*** Opening Input ***

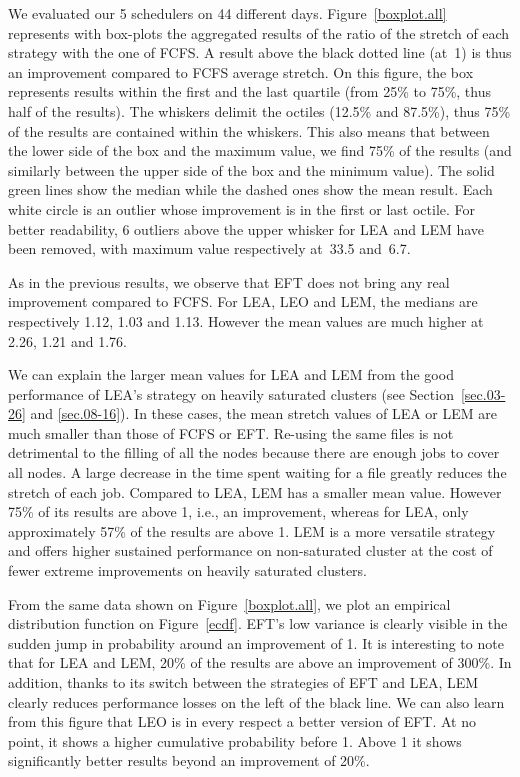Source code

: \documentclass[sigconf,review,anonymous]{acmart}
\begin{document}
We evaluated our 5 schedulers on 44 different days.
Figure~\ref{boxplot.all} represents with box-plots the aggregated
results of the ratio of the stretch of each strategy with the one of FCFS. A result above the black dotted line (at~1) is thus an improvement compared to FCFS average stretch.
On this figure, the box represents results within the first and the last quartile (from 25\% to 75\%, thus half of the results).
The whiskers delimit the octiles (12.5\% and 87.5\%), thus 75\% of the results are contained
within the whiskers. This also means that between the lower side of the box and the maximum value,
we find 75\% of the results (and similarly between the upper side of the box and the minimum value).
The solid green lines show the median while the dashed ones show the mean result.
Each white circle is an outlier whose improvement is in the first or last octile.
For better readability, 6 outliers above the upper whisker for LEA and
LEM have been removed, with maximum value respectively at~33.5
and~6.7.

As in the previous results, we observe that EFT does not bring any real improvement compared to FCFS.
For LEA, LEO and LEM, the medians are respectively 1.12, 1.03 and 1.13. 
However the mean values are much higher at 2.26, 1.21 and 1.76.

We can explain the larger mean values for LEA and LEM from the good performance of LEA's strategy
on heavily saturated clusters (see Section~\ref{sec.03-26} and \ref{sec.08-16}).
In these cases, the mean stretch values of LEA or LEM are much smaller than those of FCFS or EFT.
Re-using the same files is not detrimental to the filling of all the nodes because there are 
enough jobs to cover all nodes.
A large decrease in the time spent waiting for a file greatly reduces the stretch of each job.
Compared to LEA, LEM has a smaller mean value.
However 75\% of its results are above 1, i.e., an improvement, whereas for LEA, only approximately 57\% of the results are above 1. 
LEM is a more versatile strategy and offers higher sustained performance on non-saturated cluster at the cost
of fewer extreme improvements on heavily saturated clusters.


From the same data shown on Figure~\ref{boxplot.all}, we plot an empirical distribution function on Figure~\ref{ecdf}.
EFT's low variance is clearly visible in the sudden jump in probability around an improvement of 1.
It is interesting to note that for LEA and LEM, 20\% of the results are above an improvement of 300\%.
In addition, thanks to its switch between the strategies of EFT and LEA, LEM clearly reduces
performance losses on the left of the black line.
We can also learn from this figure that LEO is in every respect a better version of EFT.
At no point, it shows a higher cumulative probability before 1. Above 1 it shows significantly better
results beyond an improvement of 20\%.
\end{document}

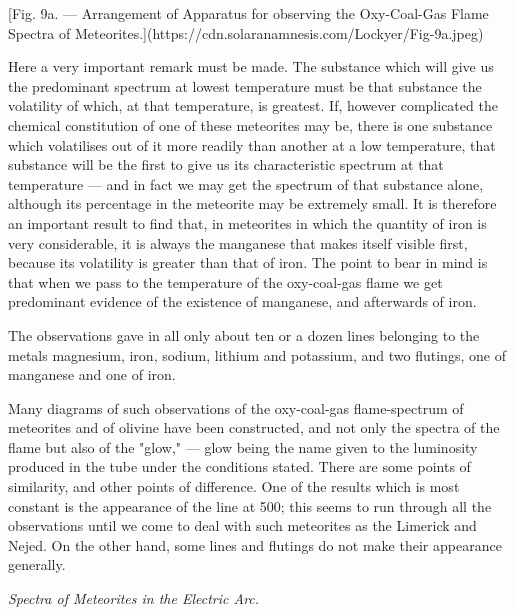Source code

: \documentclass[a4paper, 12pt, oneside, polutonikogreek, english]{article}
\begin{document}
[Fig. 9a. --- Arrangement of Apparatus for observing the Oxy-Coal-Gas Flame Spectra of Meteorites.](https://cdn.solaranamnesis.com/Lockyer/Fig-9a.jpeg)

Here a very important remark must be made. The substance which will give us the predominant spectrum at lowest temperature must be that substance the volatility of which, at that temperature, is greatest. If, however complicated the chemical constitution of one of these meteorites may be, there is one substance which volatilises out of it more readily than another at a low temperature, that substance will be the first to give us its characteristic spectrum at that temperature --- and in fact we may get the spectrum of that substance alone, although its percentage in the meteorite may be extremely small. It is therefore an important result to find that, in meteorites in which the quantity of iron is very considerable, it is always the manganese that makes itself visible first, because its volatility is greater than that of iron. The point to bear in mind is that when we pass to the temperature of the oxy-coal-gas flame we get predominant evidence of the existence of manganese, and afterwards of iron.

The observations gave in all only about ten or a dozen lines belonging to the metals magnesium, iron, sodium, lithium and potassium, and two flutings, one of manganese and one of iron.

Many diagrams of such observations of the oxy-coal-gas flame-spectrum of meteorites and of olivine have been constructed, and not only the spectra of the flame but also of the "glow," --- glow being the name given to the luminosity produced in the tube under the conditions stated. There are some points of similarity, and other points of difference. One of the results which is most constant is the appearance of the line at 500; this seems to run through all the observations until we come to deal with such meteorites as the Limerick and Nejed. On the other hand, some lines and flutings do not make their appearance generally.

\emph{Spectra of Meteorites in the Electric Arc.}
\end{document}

*** Closing Input ***

## Requirement
Leaving the images out, return every record exactly.

## Exercise answer
Source code

: \documentclass[sigconf,review,anonymous]{acmart}
\begin{document}
We evaluated our 5 schedulers on 44 different days.
Figure~\ref{boxplot.all} represents with box-plots the aggregated
results of the ratio of the stretch of each strategy with the one of FCFS. A result above the black dotted line (at~1) is thus an improvement compared to FCFS average stretch.
On this figure, the box represents results within the first and the last quartile (from 25\% to 75\%, thus half of the results).
The whiskers delimit the octiles (12.5\% and 87.5\%), thus 75\% of the results are contained
within the whiskers. This also means that between the lower side of the box and the maximum value,
we find 75\% of the results (and similarly between the upper side of the box and the minimum value).
The solid green lines show the median while the dashed ones show the mean result.
Each white circle is an outlier whose improvement is in the first or last octile.
For better readability, 6 outliers above the upper whisker for LEA and
LEM have been removed, with maximum value respectively at~33.5
and~6.7.

As in the previous results, we observe that EFT does not bring any real improvement compared to FCFS.
For LEA, LEO and LEM, the medians are respectively 1.12, 1.03 and 1.13. 
However the mean values are much higher at 2.26, 1.21 and 1.76.

We can explain the larger mean values for LEA and LEM from the good performance of LEA's strategy
on heavily saturated clusters (see Section~\ref{sec.03-26} and \ref{sec.08-16}).
In these cases, the mean stretch values of LEA or LEM are much smaller than those of FCFS or EFT.
Re-using the same files is not detrimental to the filling of all the nodes because there are 
enough jobs to cover all nodes.
A large decrease in the time spent waiting for a file greatly reduces the stretch of each job.
Compared to LEA, LEM has a smaller mean value.
However 75\% of its results are above 1, i.e., an improvement, whereas for LEA, only approximately 57\% of the results are above 1. 
LEM is a more versatile strategy and offers higher sustained performance on non-saturated cluster at the cost
of fewer extreme improvements on heavily saturated clusters.


From the same data shown on Figure~\ref{boxplot.all}, we plot an empirical distribution function on Figure~\ref{ecdf}.
EFT's low variance is clearly visible in the sudden jump in probability around an improvement of 1.
It is interesting to note that for LEA and LEM, 20\% of the results are above an improvement of 300\%.
In addition, thanks to its switch between the strategies of EFT and LEA, LEM clearly reduces
performance losses on the left of the black line.
We can also learn from this figure that LEO is in every respect a better version of EFT.
At no point, it shows a higher cumulative probability before 1. Above 1 it shows significantly better
results beyond an improvement of 20\%.
\end{document}

Source code

: \documentclass[a4paper, 12pt, oneside, polutonikogreek, english]{article}
\begin{document}
[Fig. 9a. --- Arrangement of Apparatus for observing the Oxy-Coal-Gas Flame Spectra of Meteorites.](https://cdn.solaranamnesis.com/Lockyer/Fig-9a.jpeg)

Here a very important remark must be made. The substance which will give us the predominant spectrum at lowest temperature must be that substance the volatility of which, at that temperature, is greatest. If, however complicated the chemical constitution of one of these meteorites may be, there is one substance which volatilises out of it more readily than another at a low temperature, that substance will be the first to give us its characteristic spectrum at that temperature --- and in fact we may get the spectrum of that substance alone, although its percentage in the meteorite may be extremely small. It is therefore an important result to find that, in meteorites in which the quantity of iron is very considerable, it is always the manganese that makes itself visible first, because its volatility is greater than that of iron. The point to bear in mind is that when we pass to the temperature of the oxy-coal-gas flame we get predominant evidence of the existence of manganese, and afterwards of iron.

The observations gave in all only about ten or a dozen lines belonging to the metals magnesium, iron, sodium, lithium and potassium, and two flutings, one of manganese and one of iron.

Many diagrams of such observations of the oxy-coal-gas flame-spectrum of meteorites and of olivine have been constructed, and not only the spectra of the flame but also of the "glow," --- glow being the name given to the luminosity produced in the tube under the conditions stated. There are some points of similarity, and other points of difference. One of the results which is most constant is the appearance of the line at 500; this seems to run through all the observations until we come to deal with such meteorites as the Limerick and Nejed. On the other hand, some lines and flutings do not make their appearance generally.

\emph{Spectra of Meteorites in the Electric Arc.}
\end{document}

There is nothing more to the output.